Following the Sugar Bowl, fans were happy with a major bowl win, but still worried about the future of the team’s offense under James Coley. Enter Todd Monken, an offensive coordinator good enough that he took a lightly used Brandon Weeden to the verge of a national title.

When the second National Signing Day came around on February 6th, Georgia stayed in the headlines with Jones and Sedrick Van Pran’s signings. Shortly afterward they added the commitment of Brock Vandagriff. The homegrown talent out of Prince Avenue Christian in Athens is the #1 QB in the 2021 class. Losing him to anyone would have ruffled a lot of feathers in the Peach State.

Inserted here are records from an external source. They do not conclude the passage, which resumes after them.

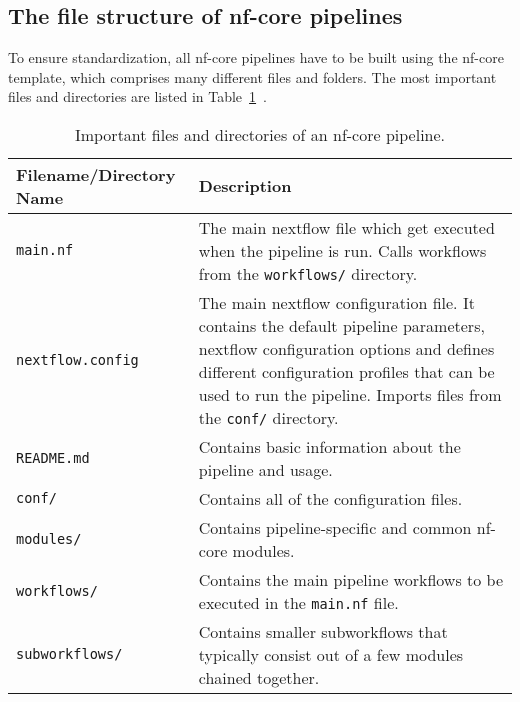\documentclass{article}
\theoremstyle{plain}
\theoremstyle{definition}
\theoremstyle{remark}
\begin{document}
\subsection{The file structure of nf-core pipelines}
To ensure standardization, all nf-core pipelines have to be built using the nf-core template, which comprises many different files and folders. The most important files and directories are listed in Table~\ref{nfcorefiles}~\cite{nfcorefs}.
\begin{table}[h]
    \centering
    \caption{Important files and directories of an nf-core pipeline.}
    \begin{tabular}{@{}lp{12cm}@{}}
        \toprule
        \textbf{Filename/Directory Name} & \textbf{Description} \\ \midrule
        \verb|main.nf| & The main nextflow file which get executed when the pipeline is run. Calls workflows from the \verb|workflows/| directory. \\
        \verb|nextflow.config| & The main nextflow configuration file. It contains the default pipeline parameters, nextflow configuration options and defines different configuration profiles that can be used to run the pipeline. Imports files from the \verb|conf/| directory. \\
        \verb|README.md| & Contains basic information about the pipeline and usage. \\
        \verb|conf/| & Contains all of the configuration files. \\
        \verb|modules/| & Contains pipeline-specific and common nf-core modules. \\
        \verb|workflows/| & Contains the main pipeline workflows to be executed in the \verb|main.nf| file. \\
        \verb|subworkflows/| & Contains smaller subworkflows that typically consist out of a few modules chained together. \\ \bottomrule
    \end{tabular}
    \label{nfcorefiles}
\end{table}
\end{document}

Out of nowhere this afternoon, Smart delivered another surprise. The guy he’s been chasing for four years, Alabama Strength and Conditioning Coach Scott Cochran, is coming to Athens to be Special Teams Coordinator. Cochran is instant energy, and has a reputation for getting the most out of players. In terms of his place in the Alabama culture, Cochran is second only to Saban. He might be a genius at interpersonal motivation. As you can see in the video below, sometimes that looks insane. Either way, it is impossible to be in a room with the man and ignore him.

As far as what he meant to the Alabama program, Cochran was much more than your average strength coach. He’s in those Regions Bank commercials with Nick Saban that you saw all year on the SEC Network. They put his face on the scoreboard during 3rd downs in Bryant-Denny Stadium. Former players have forever pointed to him as the cornerstone of the process. In Tuscaloosa, there was a cult of personality around the man they call, “Coach Yeah.”

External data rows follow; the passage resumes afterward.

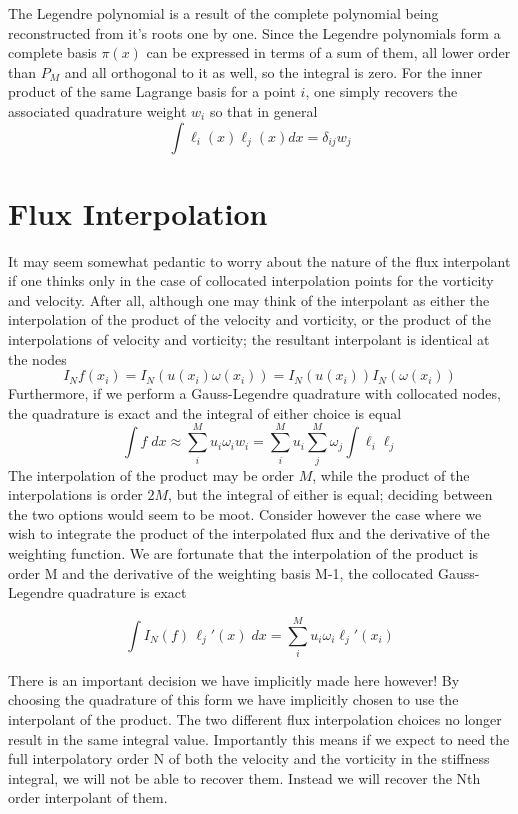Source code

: \documentclass[letterpaper,12pt]{report}
\newcommand{\be}{\begin{equation}}
\newcommand{\ee}{\end{equation}}
\begin{document}
The Legendre polynomial is a result of the complete  polynomial being reconstructed from it's roots one by one. Since the Legendre polynomials form a complete basis $\pi(x)$ can be expressed in terms of a sum of them, all lower order than $P_M$ and all orthogonal to it as well, so the integral is zero. For the inner product of the same Lagrange basis for a point $i$, one simply recovers the associated quadrature weight $w_i$ so that in general
\be \int \ell_i(x) \ell_j(x) dx = \delta_{ij} w_j \ee
%
\section{Flux Interpolation}
It may seem somewhat pedantic to worry about the nature of the flux interpolant if one thinks only in the case of collocated interpolation points for the vorticity and velocity. After all, although one may think of the interpolant as either the interpolation of the product of the velocity and vorticity, or the product of the interpolations of velocity and vorticity; the resultant interpolant is identical at the nodes
\be I_N f(x_i) = I_N(u(x_i) \omega(x_i)) = I_N(u(x_i)) I_N(\omega(x_i)) \ee
Furthermore, if we perform a Gauss-Legendre quadrature with collocated nodes, the quadrature is exact and the integral of either choice is equal
\be \int f \;dx \approx \sum_i^M u_i \omega_i w_i = \sum_i^M u_i \sum_j^M \omega_j \int \ell_i \ell_j \ee
The interpolation of the product may be order $M$, while the product of the interpolations is order $2M$, but the integral of either is equal; deciding between the two options would seem to be moot. Consider however the case where we wish to integrate the product of the interpolated flux and the derivative of the weighting function. We are fortunate that the interpolation of the product is order M and the derivative of the weighting basis M-1, the collocated Gauss-Legendre quadrature is exact

\be \int I_N(f) \, \ell_j'(x) \;dx = \sum_i^M u_i\omega_i \ell_j'(x_i) \ee

There is an important decision we have implicitly made here however! By choosing the quadrature of this form we have implicitly chosen to use the interpolant of the product. The two different flux interpolation choices no longer result in the same integral value. Importantly this means if we expect to need the full interpolatory order N of both the velocity and the vorticity in the stiffness integral, we will not be able to recover them. Instead we will recover the Nth order interpolant of them.
\end{document}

Above all, Cochran brings Georgia energy. After seeing Matt Luke on the sidelines of the Sugar Bowl, that seems to be a theme in Smart’s hires this offseason.

While some on the outside of the Georgia fan base have questioned whether or not fans are starting to sour on Smart after years of elite recruiting and no national championship, moves like this one is why Georgia people are as optimistic as ever about the future of the program. Kirby Smart gives you little morsels and surprises when you least expect it. He keeps the good news coming, and it keeps the program in the headlines.

For Georgia to take Smart, the first person I saw running onto the field after the 2012 SEC Championship, and turn him back from the dark side of the force was a good feeling. Having him bring Cochran, the man who served as the prophetic pallbearer to Georgia’s 2008 season, to Athens is borderline cathartic.

Kirby has always had a flair for the dramatic, but if Georgia goes on to win a national title in the next few seasons we may look back on this hire as the spiritual cleanse that smudged the final demons out of Georgia’s program.

The tweet from Herbstreit was one of dozens this afternoon expressing the same sentiment.

Despite what Alabama fans on Twitter will tell you, losing Cochran hurts the Tide. That this might be the first true shift in the Saban dynasty is now perception.

Smart knows that perception helps fan morale. It helps donations and ticket sales. And above all it helps recruiting, the lifeblood of any college football program.

In the year 2020, all the major players have great facilities and great pitches to give recruits. In courting a generation that has grown up knowing nothing different than the “prisoner of the moment” mentality, this matters. There’s thousands of people on Twitter and Facebook or Instagram and TikTok right now that are discussing the sport. Teams are either trending up or down. There’s no in-between.

Barring anything seismic, much of college football will continue to have the perception that Kirby Smart’s program is on its way towards usurping the Tide. On September 19th in Tuscaloosa, the Cold War between Georgia and Alabama will turn hot again. Only then will we know what reality looks like, but for the next 208 days I fully expect Kirby Smart, college football’s greatest public relations person, to keep Georgia Football on everyone’s mind.